Au début cependant, le Rwanda assurait qu'il n'était pas présent au Congo...
J'ai posé la question à Kagame, en lui disant que tout le monde savait
que son armée était au Congo. Il m'a répondu « que voulez vous que je
vous dise ? Si je réponds oui j'y suis, je vais être condamné par le
Conseil de Sécurité... » Par la suite, il a reconnu que ses troupes y
étaient... Par la suite alors que les camps de réfugiés d'Uvira, Bukavu,
Goma étaient désintégrés, en débandade, Kagame m'a dit « aujourd'hui
que ces gens ne sont plus sous l'emprise des génocidaires, la
communauté internationale est elle prête à intervenir pour séparer les
bons et les mauvais... ? » La réponse une fois de plus a été négative
alors que même alors le risque était très réduit. A ce moment la
communauté internationale a eu l'idée géniale d'envoyer l'ambassadeur
canadien aux nations unies Chrétien qui a proposé de rassembler les
gens dans des camps et de créer des couloirs humanitaires.
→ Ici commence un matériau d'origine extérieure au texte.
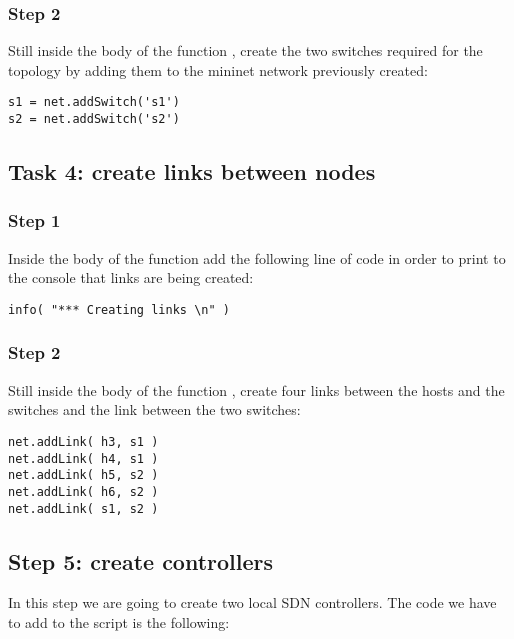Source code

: \subsubsection*{Step 2}
Still inside the body of the function , create the
two switches required for the topology by adding them to the mininet network
previously created:
\begin{lstlisting}
s1 = net.addSwitch('s1')
s2 = net.addSwitch('s2')
\end{lstlisting}







\subsection*{Task 4: create links between nodes}
\subsubsection*{Step 1}
Inside the body of the function  add the following line
of code in order to print to the console that links are being created:
\begin{lstlisting}
info( "*** Creating links \n" )
\end{lstlisting}

\subsubsection*{Step 2}
Still inside the body of the function , create four
links between the hosts and the switches and the link between the two switches:
\begin{lstlisting}
net.addLink( h3, s1 )
net.addLink( h4, s1 )
net.addLink( h5, s2 )
net.addLink( h6, s2 )
net.addLink( s1, s2 )
\end{lstlisting}








\subsection*{Step 5: create controllers} \label{sec:step-5}
In this step we are going to create two local SDN controllers. The code we have to
add to the script is the following:

 \\
 \\

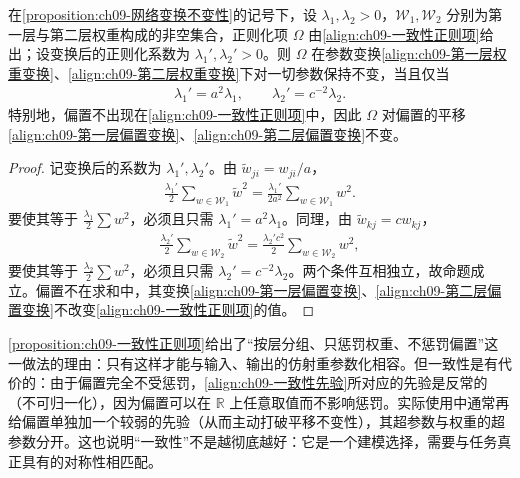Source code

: \documentclass[../../main.tex]{subfiles}
\begin{document}
\begin{proposition}[一致性正则项]\label{proposition:ch09-一致性正则项}
在\cref{proposition:ch09-网络变换不变性}的记号下，设 $\lambda_{1},\lambda_{2}>0$，$\mathcal{W}_{1},\mathcal{W}_{2}$ 分别为第一层与第二层权重构成的非空集合，正则化项 $\Omega$ 由\eqref{align:ch09-一致性正则项}给出；设变换后的正则化系数为 $\lambda_{1}',\lambda_{2}'>0$。则 $\Omega$ 在参数变换\eqref{align:ch09-第一层权重变换}、\eqref{align:ch09-第二层权重变换}下对一切参数保持不变，当且仅当
\begin{align*}
\lambda_{1}'=a^{2}\lambda_{1},\qquad \lambda_{2}'=c^{-2}\lambda_{2}.
\end{align*}
特别地，偏置不出现在\eqref{align:ch09-一致性正则项}中，因此 $\Omega$ 对偏置的平移\eqref{align:ch09-第一层偏置变换}、\eqref{align:ch09-第二层偏置变换}不变。
\end{proposition}

\begin{proof}
记变换后的系数为 $\lambda_{1}',\lambda_{2}'$。由 $\tilde{w}_{ji}=w_{ji}/a$，
\begin{align*}
\frac{\lambda_{1}'}{2}\sum_{w\in\mathcal{W}_{1}}\tilde{w}^{2}=\frac{\lambda_{1}'}{2a^{2}}\sum_{w\in\mathcal{W}_{1}}w^{2}.
\end{align*}
要使其等于 $\frac{\lambda_{1}}{2}\sum w^{2}$，必须且只需 $\lambda_{1}'=a^{2}\lambda_{1}$。同理，由 $\tilde{w}_{kj}=cw_{kj}$，
\begin{align*}
\frac{\lambda_{2}'}{2}\sum_{w\in\mathcal{W}_{2}}\tilde{w}^{2}=\frac{\lambda_{2}'c^{2}}{2}\sum_{w\in\mathcal{W}_{2}}w^{2},
\end{align*}
要使其等于 $\frac{\lambda_{2}}{2}\sum w^{2}$，必须且只需 $\lambda_{2}'=c^{-2}\lambda_{2}$。两个条件互相独立，故命题成立。偏置不在求和中，其变换\eqref{align:ch09-第一层偏置变换}、\eqref{align:ch09-第二层偏置变换}不改变\eqref{align:ch09-一致性正则项}的值。
\end{proof}

\begin{remark}\cref{proposition:ch09-一致性正则项}给出了“按层分组、只惩罚权重、不惩罚偏置”这一做法的理由：只有这样才能与输入、输出的仿射重参数化相容。但一致性是有代价的：由于偏置完全不受惩罚，\eqref{align:ch09-一致性先验}所对应的先验是反常的（不可归一化），因为偏置可以在 $\mathbb{R}$ 上任意取值而不影响惩罚。实际使用中通常再给偏置单独加一个较弱的先验（从而主动打破平移不变性），其超参数与权重的超参数分开。这也说明“一致性”不是越彻底越好：它是一个建模选择，需要与任务真正具有的对称性相匹配。
\end{remark}
\end{document}
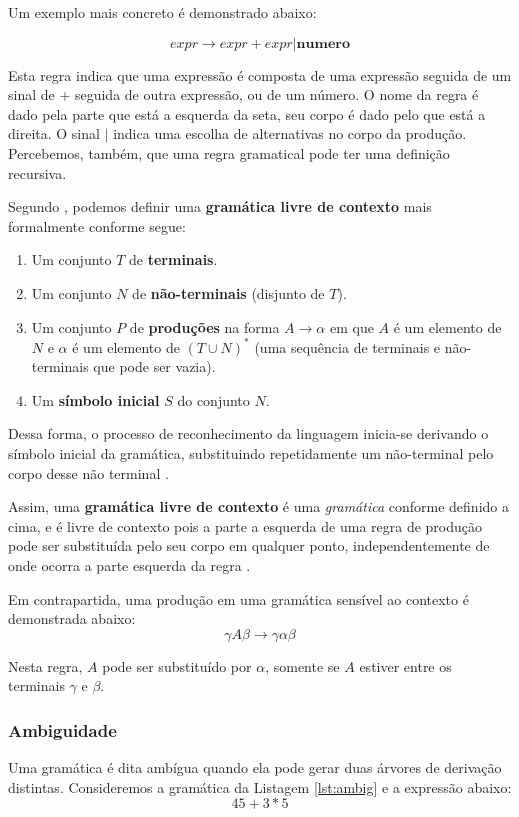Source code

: Um exemplo mais concreto é demonstrado abaixo:

\[
expr \rightarrow expr + expr | \textbf{numero}
\]

Esta regra indica que uma expressão é composta de uma expressão seguida de um
sinal de + seguida de outra expressão, ou de um número. O nome da regra é dado
pela parte que está a esquerda da seta, seu corpo é dado pelo que está a
direita. O sinal \(|\) indica uma escolha de alternativas no corpo da
produção. Percebemos, também, que uma regra gramatical pode ter uma
definição recursiva.

Segundo , podemos definir uma \textbf{gramática livre de
contexto} mais formalmente conforme segue:
\begin{enumerate}
	\item Um conjunto \(T\) de \textbf{terminais}.
	\item Um conjunto \(N\) de \textbf{não-terminais} (disjunto de \(T\)).
	\item Um conjunto \(P\) de \textbf{produções} na forma \(A \rightarrow \alpha\)
				em que \(A\) é um elemento de \(N\) e \(\alpha\) é um elemento de
				\((T \cup N)^*\) (uma sequência de terminais e não-terminais que
				pode ser vazia).
	\item Um \textbf{símbolo inicial} \(S\) do conjunto \(N\).
\end{enumerate}

Dessa forma, o processo de reconhecimento da linguagem inicia-se derivando o
símbolo inicial da gramática, substituindo repetidamente um não-terminal pelo
corpo desse não terminal \cite{new-dragon-pt}.

Assim, uma \textbf{gramática livre de contexto} é uma \emph{gramática}
conforme definido a cima, e é livre de contexto pois a parte a esquerda de uma
regra de produção pode ser substituída pelo seu corpo em qualquer ponto,
independentemente de onde ocorra a parte esquerda da regra \cite{louden97-pt}.

Em contrapartida, uma produção em uma gramática sensível ao contexto é demonstrada
abaixo:
\[
	\gamma{}A{}\beta \rightarrow \gamma\alpha\beta
\]

Nesta regra, \(A\) pode ser substituído por \(\alpha\), somente se
\(A\) estiver entre os terminais \(\gamma\) e \(\beta\).

\subsubsection{Ambiguidade}
\label{sec:ambig}
Uma gramática é dita ambígua quando ela pode gerar duas árvores de derivação
distintas. Consideremos a gramática da Listagem \ref{lst:ambig} e a expressão
abaixo:
$$
45 + 3 * 5
$$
Kagame a
refusé et a provoqué le retour autrement, en attaquant les camps... On a
vu alors le retour de cette gigantesque colonne de gens qui rentraient
au pays, ce qui n'était certainement pas un acte génocidaire...
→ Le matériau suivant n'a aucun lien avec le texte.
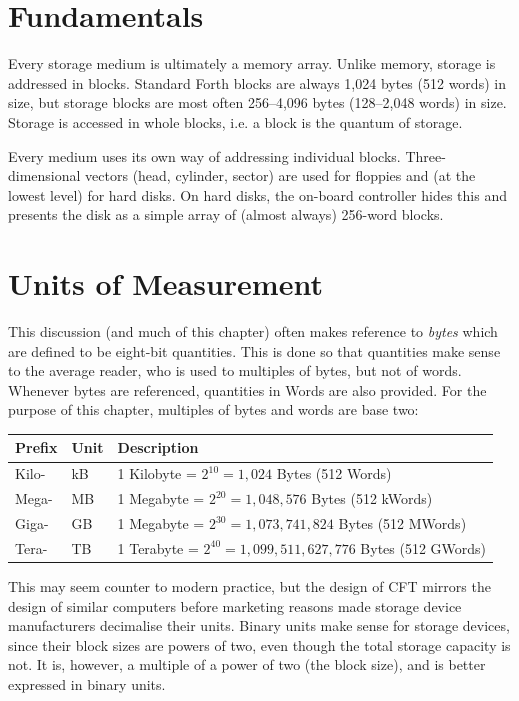 \section{Fundamentals}

Every storage medium is ultimately a memory array. Unlike memory, storage is
addressed in blocks. Standard Forth blocks are always 1,024 bytes (512 words)
in size, but storage blocks are most often 256–4,096 bytes (128–2,048 words) in
size. Storage is accessed in whole blocks, i.e. a block is the quantum of
storage. 

Every medium uses its own way of addressing individual
blocks. Three-dimensional vectors (head, cylinder, sector) are used for
floppies and (at the lowest level) for hard disks. On hard disks, the on-board
controller hides this and presents the disk as a simple array of (almost
always) 256-word blocks.

\section{Units of Measurement}

This discussion (and much of this chapter) often makes reference to
{\em bytes\/} which are defined to be eight-bit quantities. This is
done so that quantities make sense to the average reader, who is used
to multiples of bytes, but not of words. Whenever bytes are
referenced, quantities in Words are also provided. For the purpose of
this chapter, multiples of bytes and words are base two:

\begin{center}
  \zebra
  \begin{tabular}{lll}
    Prefix & Unit    & Description\\\hline
    Kilo-  & kB      & 1 Kilobyte = $2^{10}=1,024$ Bytes (512 Words) \\
    Mega-  & MB      & 1 Megabyte = $2^{20}=1,048,576$ Bytes (512 kWords) \\
    Giga-  & GB      & 1 Megabyte = $2^{30}=1,073,741,824$ Bytes (512 MWords) \\
    Tera-  & TB      & 1 Terabyte = $2^{40}=1,099,511,627,776$ Bytes (512 GWords) \\
    \hline
  \end{tabular}
\end{center}%
%
\noindent This may seem counter to modern practice, but the design of
CFT mirrors the design of similar computers before marketing reasons
made storage device manufacturers decimalise their units. Binary units
make sense for storage devices, since their block sizes are powers of
two, even though the total storage capacity is not. It is, however, a
multiple of a power of two (the block size), and is better expressed
in binary units.

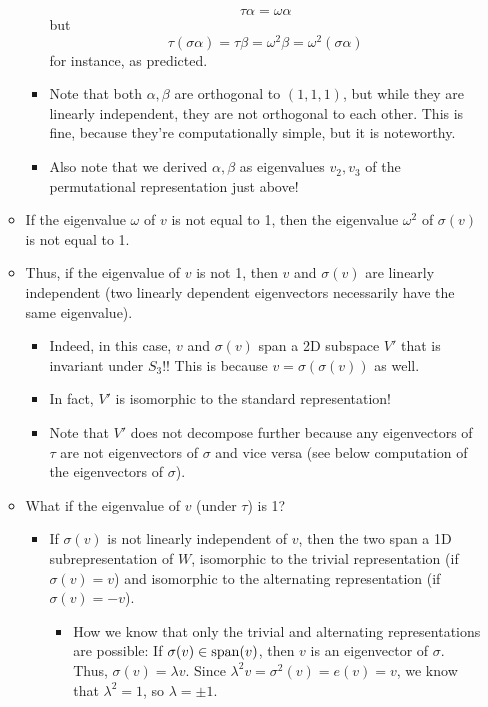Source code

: \documentclass[../notes.tex]{subfiles}
\begin{document}
\begin{itemize}
\begin{itemize}
\begin{itemize}
\begin{equation*}
                \tau\alpha = \omega\alpha
            \end{equation*}
            but
            \begin{equation*}
                \tau(\sigma\alpha) = \tau\beta = \omega^2\beta = \omega^2(\sigma\alpha)
            \end{equation*}
            for instance, as predicted.
            \item Note that both $\alpha,\beta$ are orthogonal to $(1,1,1)$, but while they are linearly independent, they are not orthogonal to each other. This is fine, because they're computationally simple, but it is noteworthy.
            \item Also note that we derived $\alpha,\beta$ as eigenvalues $v_2,v_3$ of the permutational representation just above!
        \end{itemize}
        \item If the eigenvalue $\omega$ of $v$ is not equal to 1, then the eigenvalue $\omega^2$ of $\sigma(v)$ is not equal to 1.
        \item Thus, if the eigenvalue of $v$ is not 1, then $v$ and $\sigma(v)$ are linearly independent (two linearly dependent eigenvectors necessarily have the same eigenvalue).
        \begin{itemize}
            \item Indeed, in this case, $v$ and $\sigma(v)$ span a 2D subspace $V'$ that is invariant under $S_3$!! This is because $v=\sigma(\sigma(v))$ as well.
            \item In fact, $V'$ is isomorphic to the standard representation!
            \item Note that $V'$ does not decompose further because any eigenvectors of $\tau$ are not eigenvectors of $\sigma$ and vice versa (see below computation of the eigenvectors of $\sigma$).
        \end{itemize}
        \item What if the eigenvalue of $v$ (under $\tau$) is 1?
        \begin{itemize}
            \item If $\sigma(v)$ is not linearly independent of $v$, then the two span a 1D subrepresentation of $W$, isomorphic to the trivial representation (if $\sigma(v)=v$) and isomorphic to the alternating representation (if $\sigma(v)=-v$).
            \begin{itemize}
                \item How we know that only the trivial and alternating representations are possible: If $\sigma(v)\in\operatorname{span}(v)$, then $v$ is an eigenvector of $\sigma$. Thus, $\sigma(v)=\lambda v$. Since $\lambda^2v=\sigma^2(v)=e(v)=v$, we know that $\lambda^2=1$, so $\lambda=\pm 1$.

\end{itemize}
\end{itemize}
\end{itemize}
\end{itemize}
\end{document}
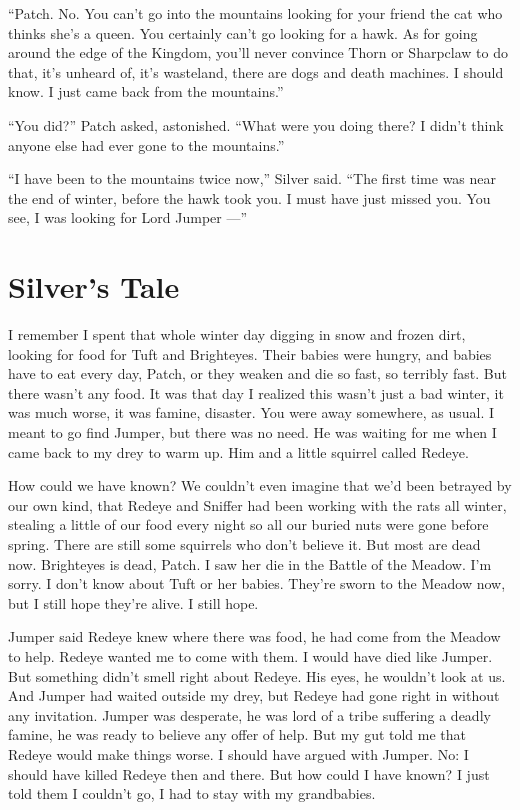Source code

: \documentclass[ebook,oneside,openany,12pt]{memoir}
\begin{document}
“Patch. No. You can’t go into the mountains looking for your friend
the cat who thinks she’s a queen. You certainly can’t go looking for a
hawk. As for going around the edge of the Kingdom, you’ll never
convince Thorn or Sharpclaw to do that, it’s unheard of, it’s
wasteland, there are dogs and death machines. I should know. I just
came back from the mountains.”

“You did?” Patch asked, astonished. “What were you doing there? I
didn’t think anyone else had ever gone to the mountains.”

“I have been to the mountains twice now,” Silver said. “The first time
was near the end of winter, before the hawk took you. I must have just
missed you. You see, I was looking for Lord Jumper —”


\section{Silver’s Tale}

I remember I spent that whole winter day digging in snow and frozen
dirt, looking for food for Tuft and Brighteyes. Their babies were
hungry, and babies have to eat every day, Patch, or they weaken and
die so fast, so terribly fast. But there wasn’t any food. It was that
day I realized this wasn’t just a bad winter, it was much worse, it
was famine, disaster. You were away somewhere, as usual. I meant to go
find Jumper, but there was no need. He was waiting for me when I came
back to my drey to warm up. Him and a little squirrel called Redeye.

How could we have known? We couldn’t even imagine that we’d been
betrayed by our own kind, that Redeye and Sniffer had been working
with the rats all winter, stealing a little of our food every night so
all our buried nuts were gone before spring. There are still some
squirrels who don’t believe it. But most are dead now. Brighteyes is
dead, Patch. I saw her die in the Battle of the Meadow. I’m sorry. I
don’t know about Tuft or her babies. They’re sworn to the Meadow now,
but I still hope they’re alive. I still hope.

Jumper said Redeye knew where there was food, he had come from the
Meadow to help. Redeye wanted me to come with them. I would have died
like Jumper. But something didn’t smell right about Redeye. His eyes,
he wouldn’t look at us. And Jumper had waited outside my drey, but
Redeye had gone right in without any invitation. Jumper was desperate,
he was lord of a tribe suffering a deadly famine, he was ready to
believe any offer of help. But my gut told me that Redeye would make
things worse. I should have argued with Jumper. No: I should have
killed Redeye then and there. But how could I have known? I just told
them I couldn’t go, I had to stay with my grandbabies.
\end{document}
Comment interprétez vous la publication de ce rapport de l'ONU maintenant ?
C'est un acte d'hostilité à l'égard du Rwanda, et il est clair que ce
rapport peut avoir des effets déstabilisateurs dans toute la région...
Pourquoi par la suite la communauté internationale a-t-elle considéré
que la guerre au Congo était une guerre civile, entre Congolais, alors
que tout le monde connaissait l'existence de forces extérieures ?
Ce n'était pas une pure guerre civile, tout le monde savait
parfaitement que les Rwandais étaient là. D'ailleurs le vieux Kabila
voulait négocier directement avec les agresseurs...
Finalement lors du dialogue intercongolais, même si les protagonistes
étaient instigués par d'autres, ils étaient tout de même des
Congolais...
Pendant longtemps le père Kabila voulait à tout prix obtenir une
victoire militaire, une victoire des Congolais. Mais comme son armée
était inexistante, il a été obligé de demander l'aide d'autres pays,
l'Angola, le Zimbabwe. Mais les Angolais ne voulaient pas aller
au-delà de l'aire de protection de leurs frontières et affronter la
redoutable armée rwandaise dans l'Est du pays.
Tout s'est joué lorsque les Rwandais ont pris Pweto, et visaient Lubumbashi...
Qu'est ce qui a fait basculer la situation ?
C'est l'assassinat de Laurent Désiré Kabila. Après sa mort, son fils
Joseph a opéré un virage à 180 degrés. Il a donné l'impression qu'il
demeurait dans la continuité de son père alors qu'il faisait le
contraire... Il a joué la carte politique et abandonné la carte
militaire, ce qui lui a valu l'appui de la communauté
internationale. Il faut dire qu'il connaissait la valeur de son armée...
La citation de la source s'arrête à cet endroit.